Josephine Olivia Connolly MP is a businesswoman and an elected member of the Turks and Caicos Islands House of Assembly. In February 2021 she won her all island seat for the third time and was appointed as a Minister in the new PNP Government.

Early life
Connolly was born in Turks & Caicos on the island of Salt Cay in 1959. She is the daughter of Alexander "Shorty" Smith, the elected representative of Salt Cay and one of the founders of the PNO which later became the PNP.

Career
In 1998, Connolly was a partner in the real estate consulting firm Connolly-Zahm Properties.

In 2010, Connolly was awarded a master's degree from the University of Central Lancashire. In 2010, Connolly was the reigning "Mrs. Turks and Caicos", representing her country in the Mrs. World Pageant.
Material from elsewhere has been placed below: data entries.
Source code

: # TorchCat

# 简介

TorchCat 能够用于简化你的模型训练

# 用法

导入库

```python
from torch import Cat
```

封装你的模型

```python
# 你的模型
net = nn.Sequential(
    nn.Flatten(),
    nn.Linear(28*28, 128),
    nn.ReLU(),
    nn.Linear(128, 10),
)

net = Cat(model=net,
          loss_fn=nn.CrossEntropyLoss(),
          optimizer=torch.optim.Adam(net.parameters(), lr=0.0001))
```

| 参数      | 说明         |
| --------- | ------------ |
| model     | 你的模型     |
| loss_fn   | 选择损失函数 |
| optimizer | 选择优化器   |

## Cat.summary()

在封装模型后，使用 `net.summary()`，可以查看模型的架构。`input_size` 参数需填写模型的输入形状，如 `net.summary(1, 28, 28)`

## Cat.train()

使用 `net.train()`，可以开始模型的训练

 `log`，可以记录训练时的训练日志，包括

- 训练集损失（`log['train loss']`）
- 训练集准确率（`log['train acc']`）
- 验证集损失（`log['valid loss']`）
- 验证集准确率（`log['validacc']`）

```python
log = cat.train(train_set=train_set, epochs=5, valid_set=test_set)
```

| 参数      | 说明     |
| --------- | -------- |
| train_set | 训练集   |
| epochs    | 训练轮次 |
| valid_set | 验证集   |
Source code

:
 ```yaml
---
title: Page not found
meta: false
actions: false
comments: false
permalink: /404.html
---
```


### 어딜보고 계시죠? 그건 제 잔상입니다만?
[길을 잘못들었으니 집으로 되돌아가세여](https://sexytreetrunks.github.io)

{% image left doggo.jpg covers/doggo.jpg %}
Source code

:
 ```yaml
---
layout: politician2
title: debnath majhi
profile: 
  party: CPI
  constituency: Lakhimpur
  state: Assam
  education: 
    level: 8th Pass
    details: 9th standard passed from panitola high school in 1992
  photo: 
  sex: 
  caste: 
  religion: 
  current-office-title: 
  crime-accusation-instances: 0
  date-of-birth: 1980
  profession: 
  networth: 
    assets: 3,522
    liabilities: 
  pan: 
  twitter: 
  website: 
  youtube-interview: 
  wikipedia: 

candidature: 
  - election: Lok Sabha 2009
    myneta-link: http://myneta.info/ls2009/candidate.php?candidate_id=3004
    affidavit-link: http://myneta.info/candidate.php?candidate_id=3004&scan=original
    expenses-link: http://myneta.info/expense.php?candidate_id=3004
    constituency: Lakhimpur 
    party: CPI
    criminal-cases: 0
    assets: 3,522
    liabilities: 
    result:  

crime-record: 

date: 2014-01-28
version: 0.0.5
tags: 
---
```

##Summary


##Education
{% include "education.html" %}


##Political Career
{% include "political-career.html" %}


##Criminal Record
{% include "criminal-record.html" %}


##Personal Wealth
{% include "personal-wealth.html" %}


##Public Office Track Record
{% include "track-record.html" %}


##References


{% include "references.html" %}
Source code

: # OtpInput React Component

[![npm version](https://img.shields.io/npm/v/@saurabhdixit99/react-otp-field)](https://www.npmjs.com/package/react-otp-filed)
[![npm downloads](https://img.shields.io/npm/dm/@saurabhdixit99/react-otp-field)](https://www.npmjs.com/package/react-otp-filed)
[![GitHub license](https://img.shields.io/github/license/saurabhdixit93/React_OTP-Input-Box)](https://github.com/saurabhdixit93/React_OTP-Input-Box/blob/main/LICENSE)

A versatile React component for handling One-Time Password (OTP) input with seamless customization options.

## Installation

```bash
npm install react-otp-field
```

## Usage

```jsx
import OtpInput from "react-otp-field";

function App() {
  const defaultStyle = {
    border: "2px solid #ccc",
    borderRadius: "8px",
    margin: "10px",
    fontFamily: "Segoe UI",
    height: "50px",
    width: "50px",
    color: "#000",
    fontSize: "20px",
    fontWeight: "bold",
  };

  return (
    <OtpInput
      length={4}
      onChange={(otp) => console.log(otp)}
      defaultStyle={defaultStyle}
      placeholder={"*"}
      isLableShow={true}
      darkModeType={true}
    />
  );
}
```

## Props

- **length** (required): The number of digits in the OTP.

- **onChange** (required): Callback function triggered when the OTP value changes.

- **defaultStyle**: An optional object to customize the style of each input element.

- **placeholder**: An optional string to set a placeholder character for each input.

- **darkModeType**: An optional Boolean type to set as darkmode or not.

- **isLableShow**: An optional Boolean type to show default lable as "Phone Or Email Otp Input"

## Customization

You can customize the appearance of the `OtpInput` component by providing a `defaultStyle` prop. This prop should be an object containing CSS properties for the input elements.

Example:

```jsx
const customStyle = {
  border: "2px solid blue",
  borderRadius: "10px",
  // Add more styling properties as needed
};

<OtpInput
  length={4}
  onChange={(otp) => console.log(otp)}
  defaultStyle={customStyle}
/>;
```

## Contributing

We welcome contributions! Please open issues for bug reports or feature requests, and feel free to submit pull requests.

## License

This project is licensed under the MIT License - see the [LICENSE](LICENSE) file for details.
In July 2012, Connolly became an at-large candidate in the upcoming general election. On 9 November, she was voted in as one of the five at-large members of the parliament. At the first sitting of the house on 28 November, Connolly was unanimously voted in as Deputy Speaker.

In 2013, the Attorney General began an investigation, alleging that Connolly had failed to declare contracts with the Turks and Caicos Islands Government on her declaration of candidacy.

The investigation against Connolly and her political colleagues was subsequently dropped. In the December 2016 election, Connolly retained her seat as an all island member and became part of the new PDM government as Minister of Education, Youth, Sports and Library Services.

In January 2019 Connolly crossed the floor of the House of the Assembly and joined the PNP.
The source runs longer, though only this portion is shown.